Is mutually inclusive images for image classification a good dataset?

amirtmgr · December 16, 2022, 8:29pm

Hi! All,

I recently used CelebA dataset for image classification and used transfer learning for this purpose, but the loss was highly negative (-5341) with accuracy of just around 6-7% on 100 epochs. NLL was used as criterion. To find if there is any wrong with my code, I used the same code for CIFAR-10, it worked great with accuracy of around 90%.

For CelebA dataset, I categorized 128 images per class in 40 different folders. I used 40 different attributes of this dataset as classes. So, I found, most of the images are mutually inclusive between different classes.

My conclusion is that high loss was due to the imbalanced dataset that I had categorized into 40 different folders which were mutually inclusive images.

Can someone please correct my deduction?

Thank you in advance.

Regards,
Amir

ptrblck · December 17, 2022, 7:02am

A negative loss sounds wrong.
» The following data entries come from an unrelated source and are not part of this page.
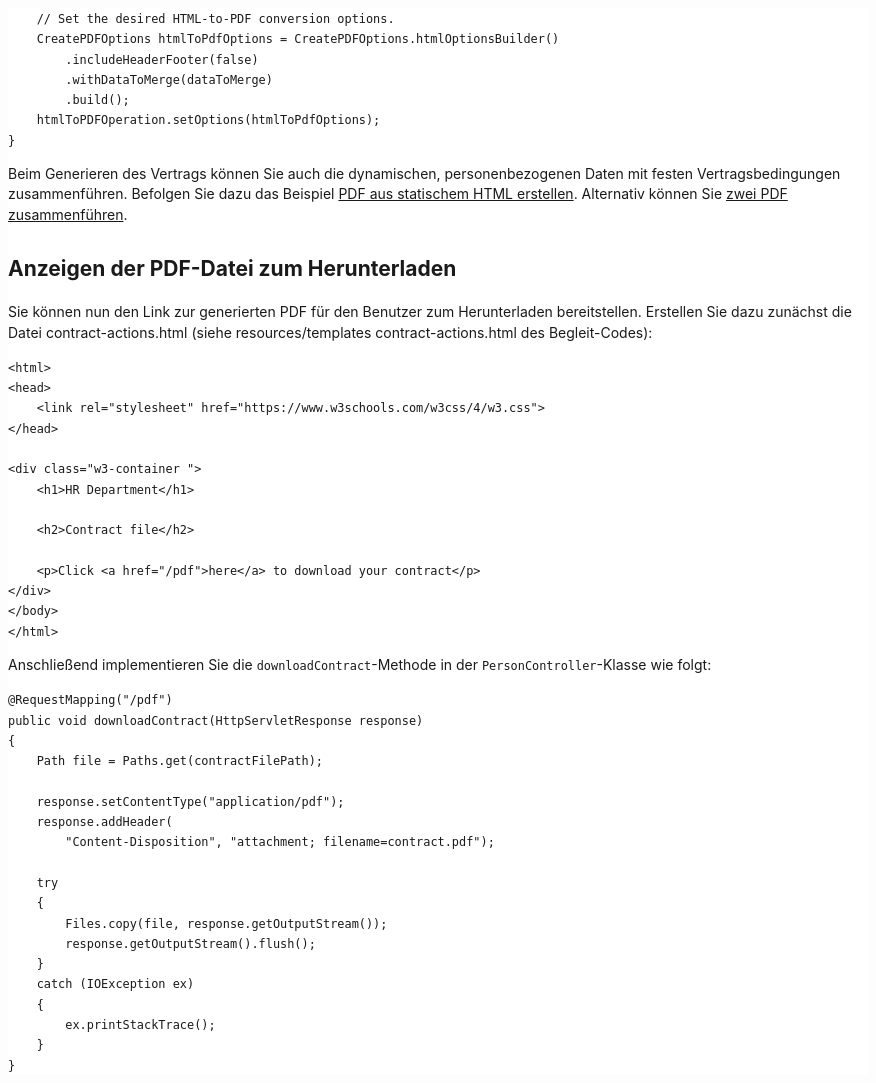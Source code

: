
 ```
    // Set the desired HTML-to-PDF conversion options.
    CreatePDFOptions htmlToPdfOptions = CreatePDFOptions.htmlOptionsBuilder()
        .includeHeaderFooter(false)
        .withDataToMerge(dataToMerge)
        .build();
    htmlToPDFOperation.setOptions(htmlToPdfOptions);
}
```

Beim Generieren des Vertrags können Sie auch die dynamischen, personenbezogenen Daten mit festen Vertragsbedingungen zusammenführen. Befolgen Sie dazu das Beispiel [PDF aus statischem HTML erstellen](https://opensource.adobe.com/pdftools-sdk-docs/release/latest/howtos.html#create-a-pdf-from-dynamic-html). Alternativ können Sie [zwei PDF zusammenführen](https://opensource.adobe.com/pdftools-sdk-docs/release/latest/howtos.html#create-a-pdf-from-static-html).

## Anzeigen der PDF-Datei zum Herunterladen

Sie können nun den Link zur generierten PDF für den Benutzer zum Herunterladen bereitstellen. Erstellen Sie dazu zunächst die Datei contract-actions.html (siehe resources/templates contract-actions.html des Begleit-Codes):

```
<html>
<head>
    <link rel="stylesheet" href="https://www.w3schools.com/w3css/4/w3.css">
</head>
 
<div class="w3-container ">
    <h1>HR Department</h1>
 
    <h2>Contract file</h2>
 
    <p>Click <a href="/pdf">here</a> to download your contract</p>
</div>
</body>
</html>
```

Anschließend implementieren Sie die `downloadContract`-Methode in der `PersonController`-Klasse wie folgt:

```
@RequestMapping("/pdf")
public void downloadContract(HttpServletResponse response)
{
    Path file = Paths.get(contractFilePath);
 
    response.setContentType("application/pdf");
    response.addHeader(
        "Content-Disposition", "attachment; filename=contract.pdf");

    try
    {
        Files.copy(file, response.getOutputStream());
        response.getOutputStream().flush();
    }
    catch (IOException ex) 
    {
        ex.printStackTrace();
    }
}
```
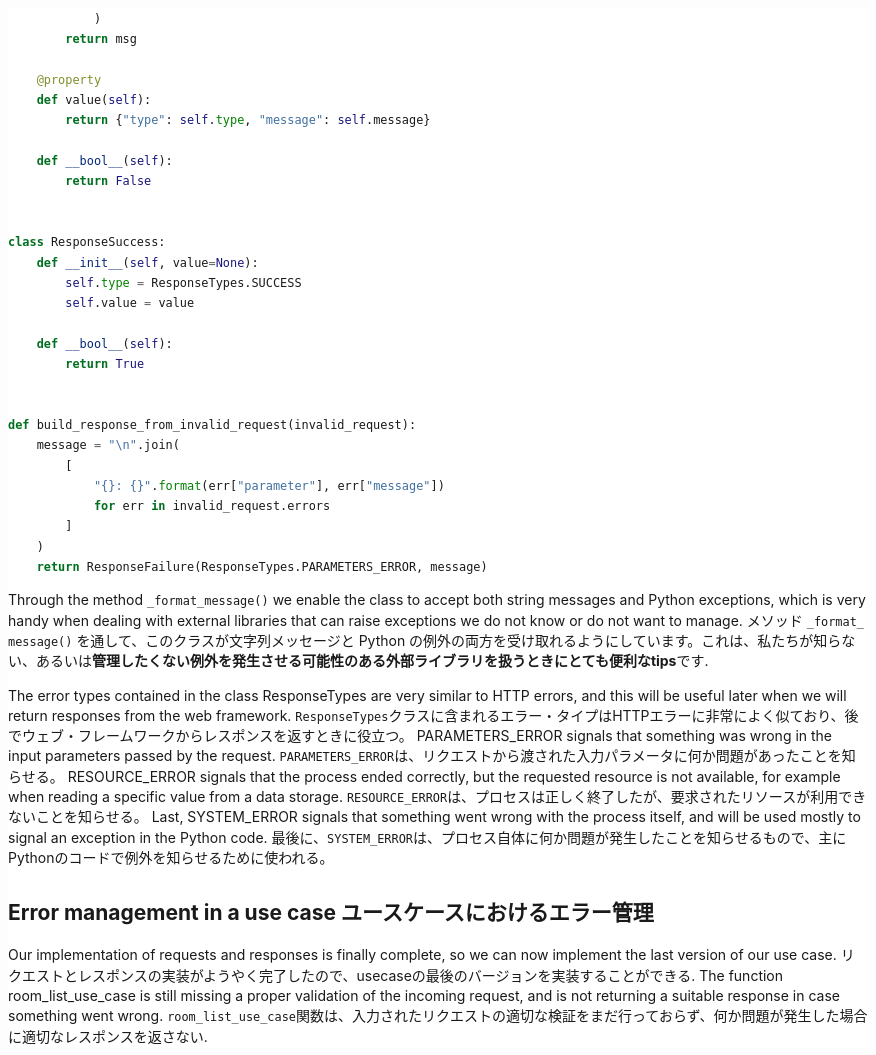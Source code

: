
 ```python
            )
        return msg

    @property
    def value(self):
        return {"type": self.type, "message": self.message}

    def __bool__(self):
        return False


class ResponseSuccess:
    def __init__(self, value=None):
        self.type = ResponseTypes.SUCCESS
        self.value = value

    def __bool__(self):
        return True


def build_response_from_invalid_request(invalid_request):
    message = "\n".join(
        [
            "{}: {}".format(err["parameter"], err["message"])
            for err in invalid_request.errors
        ]
    )
    return ResponseFailure(ResponseTypes.PARAMETERS_ERROR, message)
```

Through the method `_format_message()` we enable the class to accept both string messages and Python exceptions, which is very handy when dealing with external libraries that can raise exceptions we do not know or do not want to manage.
メソッド `_format_message()` を通して、このクラスが文字列メッセージと Python の例外の両方を受け取れるようにしています。これは、私たちが知らない、あるいは**管理したくない例外を発生させる可能性のある外部ライブラリを扱うときにとても便利なtips**です.

The error types contained in the class ResponseTypes are very similar to HTTP errors, and this will be useful later when we will return responses from the web framework.
`ResponseTypes`クラスに含まれるエラー・タイプはHTTPエラーに非常によく似ており、後でウェブ・フレームワークからレスポンスを返すときに役立つ。
PARAMETERS_ERROR signals that something was wrong in the input parameters passed by the request.
`PARAMETERS_ERROR`は、リクエストから渡された入力パラメータに何か問題があったことを知らせる。
RESOURCE_ERROR signals that the process ended correctly, but the requested resource is not available, for example when reading a specific value from a data storage.
`RESOURCE_ERROR`は、プロセスは正しく終了したが、要求されたリソースが利用できないことを知らせる。
Last, SYSTEM_ERROR signals that something went wrong with the process itself, and will be used mostly to signal an exception in the Python code.
最後に、`SYSTEM_ERROR`は、プロセス自体に何か問題が発生したことを知らせるもので、主にPythonのコードで例外を知らせるために使われる。

## Error management in a use case ユースケースにおけるエラー管理

Our implementation of requests and responses is finally complete, so we can now implement the last version of our use case.
リクエストとレスポンスの実装がようやく完了したので、usecaseの最後のバージョンを実装することができる.
The function room_list_use_case is still missing a proper validation of the incoming request, and is not returning a suitable response in case something went wrong.
`room_list_use_case`関数は、入力されたリクエストの適切な検証をまだ行っておらず、何か問題が発生した場合に適切なレスポンスを返さない.
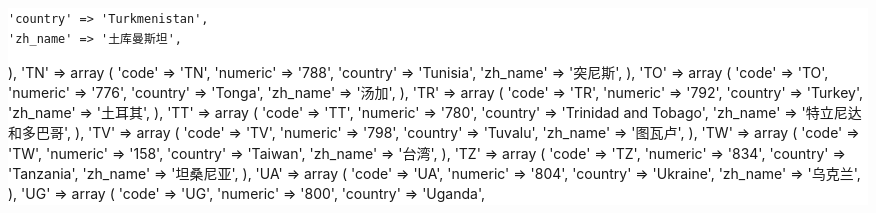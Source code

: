     'country' => 'Turkmenistan',
    'zh_name' => '土库曼斯坦',
  ),
  'TN' =>
  array (
    'code' => 'TN',
    'numeric' => '788',
    'country' => 'Tunisia',
    'zh_name' => '突尼斯',
  ),
  'TO' =>
  array (
    'code' => 'TO',
    'numeric' => '776',
    'country' => 'Tonga',
    'zh_name' => '汤加',
  ),
  'TR' =>
  array (
    'code' => 'TR',
    'numeric' => '792',
    'country' => 'Turkey',
    'zh_name' => '土耳其',
  ),
  'TT' =>
  array (
    'code' => 'TT',
    'numeric' => '780',
    'country' => 'Trinidad and Tobago',
    'zh_name' => '特立尼达和多巴哥',
  ),
  'TV' =>
  array (
    'code' => 'TV',
    'numeric' => '798',
    'country' => 'Tuvalu',
    'zh_name' => '图瓦卢',
  ),
  'TW' =>
  array (
    'code' => 'TW',
    'numeric' => '158',
    'country' => 'Taiwan',
    'zh_name' => '台湾',
  ),
  'TZ' =>
  array (
    'code' => 'TZ',
    'numeric' => '834',
    'country' => 'Tanzania',
    'zh_name' => '坦桑尼亚',
  ),
  'UA' =>
  array (
    'code' => 'UA',
    'numeric' => '804',
    'country' => 'Ukraine',
    'zh_name' => '乌克兰',
  ),
  'UG' =>
  array (
    'code' => 'UG',
    'numeric' => '800',
    'country' => 'Uganda',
Could you explain what your model outputs contain? nn.NLLLoss expects log probabilities, so did you pass logits to the criterion instead?

model = nn.Linear(10, 10)
x = torch.randn(10, 10)
target = torch.randint(0, 10, (10,))
criterion = nn.NLLLoss()

# right
output = model(x)
output = F.log_softmax(output, dim=1)
loss = criterion(output, target)
print(loss)
# tensor(2.3047, grad_fn=<NllLossBackward0>)

# wrong
output = model(x)
loss = criterion(output, target)
print(loss)
# tensor(-0.2415, grad_fn=<NllLossBackward0>)

amirtmgr · December 30, 2022, 4:05am

Thank you for your help. Yes, I was using Logits as an input instead of log probabilities.